Как-то он заторопился домой. Подходящей попутки – в кабине с шофером, не было, и Баркан поехал в кузове. Машина везла горючее – бочки стояли тесно в кузове торцами вверх. Чтоб не пачкать суконных брюк и хромовых сапог не порвать, не запачкать, Баркан рискнул проехать стоя на бочках и на повороте не удержался, вылетел и был убит. Случайная машина привезла Баркана в нашу больницу. Но Баркан годился только для морга.
Такие трагедии вспыхивают, как спички, на Севере. Много ли можно осветить светом спички? Все забыли осведомителя Гришу Баркана.
А я думал тогда, в больнице, в морге, что бог наказывает и стукачей. Если миром правит князь тьмы, то он расправляется с праведником не более жестоко, чем со стукачами. Словом, бог не злонамерен. Но эту фразу Эйнштейна я узнал много позже, да сказана была эта фраза в 1947 году.
Я помню Баркана не потому, что радуюсь смерти стукача, не потому, что устройство моей натуры такое, что я помню хорошее сто лет, а плохое – двести.

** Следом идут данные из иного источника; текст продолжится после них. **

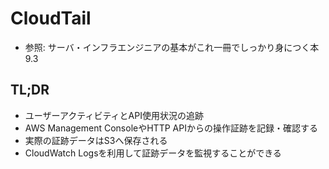 # CloudTail
- 参照: サーバ・インフラエンジニアの基本がこれ一冊でしっかり身につく本 9.3

## TL;DR
- ユーザーアクティビティとAPI使用状況の追跡
- AWS Management ConsoleやHTTP APIからの操作証跡を記録・確認する
- 実際の証跡データはS3へ保存される
- CloudWatch Logsを利用して証跡データを監視することができる
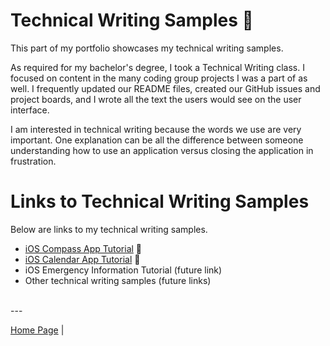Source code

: # Technical Writing Samples 📝

This part of my portfolio showcases my technical writing samples.

As required for my bachelor's degree, I took a Technical Writing class. I focused on content in the many coding group projects I was a part of as well. I frequently updated our README files, created our GitHub issues and project boards, and I wrote all the text the users would see on the user interface.

I am interested in technical writing because the words we use are very important. One explanation can be all the difference between someone understanding how to use an application versus closing the application in frustration.

# Links to Technical Writing Samples

Below are links to my technical writing samples.

- [iOS Compass App Tutorial](./ios-compass-app-tutorial.md) 🧭
- [iOS Calendar App Tutorial](./ios-calendar-app-tutorial.md) 📆
- iOS Emergency Information Tutorial (future link)
- Other technical writing samples (future links)

<br> ---

[Home Page](../README.md) |
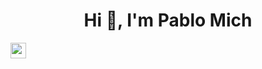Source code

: <h1 align="center">Hi 👋, I'm Pablo Mich</h1> <img src="https://media.giphy.com/media/hvRJCLFzcasrR4ia7z/giphy.gif" width="25px">



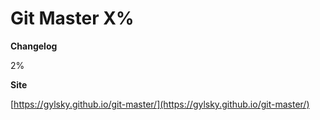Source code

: # Git Master X%

**Changelog**

2%

**Site**

[https://gylsky.github.io/git-master/](https://gylsky.github.io/git-master/)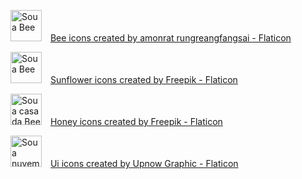 
<img src="atores/abelha_leste.gif" alt="Sou a Bee"
            style="width:50px; margin-right:10px;"/>
<a href="https://www.flaticon.com/free-icons/bee" title="bee icons">Bee icons created by amonrat rungreangfangsai - Flaticon</a>

<!-- https://www.flaticon.com/free-icon/bee_2831662 -->

<img src="atores/girassol.gif" alt="Sou a Bee"
            style="width:50px; margin-right:10px;"/>
<a href="https://www.flaticon.com/free-icons/sunflower" title="sunflower icons">Sunflower icons created by Freepik - Flaticon</a>

<!-- https://www.flaticon.com/free-icon/sunflower_1682267 -->

<img src="atores/colmeia.gif" alt="Sou a casa da Bee"
            style="width:50px; margin-right:10px;"/>
<a href="https://www.flaticon.com/free-icons/honey" title="honey icons">Honey icons created by Freepik - Flaticon</a>

<!-- https://www.flaticon.com/free-icon/honeycomb_172591 -->


<img src="atores/nuvem.gif" alt="Sou a nuvem"
            style="width:50px; margin-right:10px;"/>
<a href="https://www.flaticon.com/free-icons/ui" title="ui icons">Ui icons created by Upnow Graphic - Flaticon</a>

<!-- https://www.flaticon.com/free-icon/question-mark_12529761 -->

Баркан – еще живой – стоит в преддверии важных событий моей жизни – возможности писать стихи в тайге, в лагере.
Ведь стихи писались на тетрадках из бумаги, которую мне подарил Баркан, при сдаче-приеме фельдшерского пункта.

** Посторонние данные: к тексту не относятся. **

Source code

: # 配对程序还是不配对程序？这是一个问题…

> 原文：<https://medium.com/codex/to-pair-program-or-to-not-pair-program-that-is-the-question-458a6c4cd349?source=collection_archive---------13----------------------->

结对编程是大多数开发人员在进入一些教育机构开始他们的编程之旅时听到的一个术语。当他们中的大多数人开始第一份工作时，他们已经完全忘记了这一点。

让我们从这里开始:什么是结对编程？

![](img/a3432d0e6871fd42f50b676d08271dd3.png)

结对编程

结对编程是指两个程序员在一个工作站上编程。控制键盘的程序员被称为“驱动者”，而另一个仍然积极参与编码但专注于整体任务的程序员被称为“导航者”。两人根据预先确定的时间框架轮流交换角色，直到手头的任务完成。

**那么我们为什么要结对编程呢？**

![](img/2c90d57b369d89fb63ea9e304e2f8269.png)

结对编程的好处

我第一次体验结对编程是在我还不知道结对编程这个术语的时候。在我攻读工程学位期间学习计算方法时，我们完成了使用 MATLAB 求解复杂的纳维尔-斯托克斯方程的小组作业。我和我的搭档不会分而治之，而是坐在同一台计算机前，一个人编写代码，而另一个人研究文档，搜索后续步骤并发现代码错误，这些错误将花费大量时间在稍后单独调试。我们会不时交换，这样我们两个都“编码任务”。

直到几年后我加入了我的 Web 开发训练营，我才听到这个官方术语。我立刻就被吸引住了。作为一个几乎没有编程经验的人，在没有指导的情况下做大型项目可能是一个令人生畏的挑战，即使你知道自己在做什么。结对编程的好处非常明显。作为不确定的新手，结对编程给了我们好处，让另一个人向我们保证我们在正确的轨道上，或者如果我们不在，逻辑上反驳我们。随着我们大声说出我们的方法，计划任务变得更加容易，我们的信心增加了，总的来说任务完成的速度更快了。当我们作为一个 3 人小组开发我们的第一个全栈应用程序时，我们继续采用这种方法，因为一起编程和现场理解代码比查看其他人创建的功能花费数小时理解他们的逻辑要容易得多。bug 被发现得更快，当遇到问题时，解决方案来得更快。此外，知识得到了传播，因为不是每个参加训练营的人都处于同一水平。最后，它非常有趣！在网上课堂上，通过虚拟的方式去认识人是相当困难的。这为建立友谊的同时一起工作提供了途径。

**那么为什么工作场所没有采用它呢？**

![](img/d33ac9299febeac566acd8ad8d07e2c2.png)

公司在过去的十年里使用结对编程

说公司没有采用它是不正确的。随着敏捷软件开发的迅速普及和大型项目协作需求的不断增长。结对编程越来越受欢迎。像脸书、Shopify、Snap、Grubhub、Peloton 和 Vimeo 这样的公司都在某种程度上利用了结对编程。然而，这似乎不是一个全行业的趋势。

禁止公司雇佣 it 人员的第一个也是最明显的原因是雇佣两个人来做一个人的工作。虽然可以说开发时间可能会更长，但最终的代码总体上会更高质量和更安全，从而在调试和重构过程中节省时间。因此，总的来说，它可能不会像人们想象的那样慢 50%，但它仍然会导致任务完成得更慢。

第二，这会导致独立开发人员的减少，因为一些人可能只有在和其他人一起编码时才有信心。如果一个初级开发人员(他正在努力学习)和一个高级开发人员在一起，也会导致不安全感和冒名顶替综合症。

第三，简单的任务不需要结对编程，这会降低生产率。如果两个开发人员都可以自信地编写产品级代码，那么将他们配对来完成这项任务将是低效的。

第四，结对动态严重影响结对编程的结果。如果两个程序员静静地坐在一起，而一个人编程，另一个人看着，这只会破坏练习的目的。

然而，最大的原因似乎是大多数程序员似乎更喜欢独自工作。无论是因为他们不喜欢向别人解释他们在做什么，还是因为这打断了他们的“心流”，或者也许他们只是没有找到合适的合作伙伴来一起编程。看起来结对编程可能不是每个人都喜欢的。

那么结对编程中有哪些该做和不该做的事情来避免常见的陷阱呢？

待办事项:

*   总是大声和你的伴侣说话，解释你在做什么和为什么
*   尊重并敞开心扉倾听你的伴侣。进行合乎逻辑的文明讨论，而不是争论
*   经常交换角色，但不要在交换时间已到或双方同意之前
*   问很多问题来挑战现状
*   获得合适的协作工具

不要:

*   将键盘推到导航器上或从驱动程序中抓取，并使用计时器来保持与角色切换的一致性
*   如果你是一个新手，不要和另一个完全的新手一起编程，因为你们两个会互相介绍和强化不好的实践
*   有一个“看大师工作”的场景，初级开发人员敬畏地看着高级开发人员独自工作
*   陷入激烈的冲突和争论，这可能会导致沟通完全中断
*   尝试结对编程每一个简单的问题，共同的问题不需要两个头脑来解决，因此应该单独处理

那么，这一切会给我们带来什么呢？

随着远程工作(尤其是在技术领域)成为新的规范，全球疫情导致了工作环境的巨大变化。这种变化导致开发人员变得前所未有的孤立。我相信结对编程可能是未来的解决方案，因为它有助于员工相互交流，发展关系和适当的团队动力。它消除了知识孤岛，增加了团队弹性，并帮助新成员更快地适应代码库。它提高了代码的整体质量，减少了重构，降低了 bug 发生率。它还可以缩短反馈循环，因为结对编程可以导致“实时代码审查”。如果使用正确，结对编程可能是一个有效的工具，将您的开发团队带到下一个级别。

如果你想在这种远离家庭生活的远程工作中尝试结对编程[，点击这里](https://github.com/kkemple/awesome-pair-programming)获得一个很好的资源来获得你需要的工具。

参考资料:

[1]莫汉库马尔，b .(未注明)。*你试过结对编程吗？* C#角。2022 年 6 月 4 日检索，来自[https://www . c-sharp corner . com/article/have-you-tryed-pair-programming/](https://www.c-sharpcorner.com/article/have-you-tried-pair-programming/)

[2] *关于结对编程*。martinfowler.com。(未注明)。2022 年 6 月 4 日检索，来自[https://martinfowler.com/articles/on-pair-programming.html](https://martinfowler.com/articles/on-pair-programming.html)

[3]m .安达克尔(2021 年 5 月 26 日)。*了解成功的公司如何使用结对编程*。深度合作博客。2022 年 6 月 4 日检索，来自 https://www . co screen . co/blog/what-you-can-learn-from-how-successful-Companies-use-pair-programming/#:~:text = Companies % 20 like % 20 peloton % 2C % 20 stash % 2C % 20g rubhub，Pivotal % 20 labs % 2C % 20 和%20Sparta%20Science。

Эти тетради и сейчас у меня, драгоценный документ, который никто не хотел хранить на Левом берегу – ни вольный, ни заключенный. Португалов, с кем обсуждали мы этот вопрос, посоветовал обратиться к Воронской – та жила в качестве вольнонаемной на Левом, а муж ее был завсельхозом. Но Воронская отказала в этой моей просьбе – «нет не могу, и муж не может». Хотя там ничего не было, кроме стихов. Пока эти тетради не вывезла в Москву договорница Мамучашвили в 1950 году вместе с письмом к Пастернаку. Так мои стихи оказались в Москве, так завязалось знакомство с Пастернаком. Вот эти тетради, посланные Пастернаку, и были написаны на бумаге фельдшера Баркана.

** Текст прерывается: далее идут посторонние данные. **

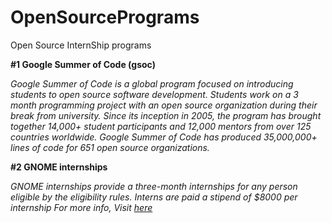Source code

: # OpenSourcePrograms
Open Source InternShip programs


**#1 Google Summer of Code (gsoc)**

*Google Summer of Code is a global program focused on introducing students to open source software development. Students work on a 3 month programming project with an open source organization during their break from university.
Since its inception in 2005, the program has brought together 14,000+ student participants and 12,000 mentors from over 125 countries worldwide. Google Summer of Code has produced 35,000,000+ lines of code for 651 open source organizations.*

**#2 GNOME internships**

*GNOME internships provide a three-month internships for any person eligible by the eligibility rules. Interns are paid a stipend of $8000 per internship*
*For more info, Visit [here](https://wiki.gnome.org/Internships)*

Сколько раз в меня стреляли?
Угрожали оружием? Много. Больше, наверное, чем в любого солдата Второй мировой войны. В этих же поездках.
1953–1956 гг.
В 1953 году я приехал с билетом до Чарджоу от Иркутска, рассчитывая на пересадку в Москве. На вокзале встретила меня жена, она жила в Москве после 1947 года[368]. Я знал из ее писем: «все формальности для того, чтобы жить в Москве вместе со школьницей-дочерью, я проделала». Из чего я сделал вывод, что она со мной развелась, что, разумеется, я одобрял всей душой, и надлежащее письмо написал еще из Бутырской тюрьмы 16 лет назад. Когда я получил второй срок, десятилетний в 1943 году, данный мне трибуналом в Ягодном, я написал еще раз о том, чтобы она не связывала свою судьбу с моей из-за полной бесперспективности, вечной, как тогда я понимал.
В ответ я получил фотографию мою и ее с соответствующей надписью. Фотографию эту забрали у меня блатные из-за толстой пачки писем в бумажнике. Ничего, кроме писем, там не было, даже медной копейки, но было много фото. Я ожидал, что письма подбросят к стенке уборной на улице, как полагается по блатным законам. Но никаких писем никто не подбрасывал. Было это в Нексикане, когда нас собирали на пресловутый смертный этап в спецзону прииска Джелгала. Я сделал вывод, что письма уничтожены, очевидно, со злости, что не было денег. Это вполне в правилах блатной морали. Я просил у кого-то из блатарей, чтоб вернули хоть фото.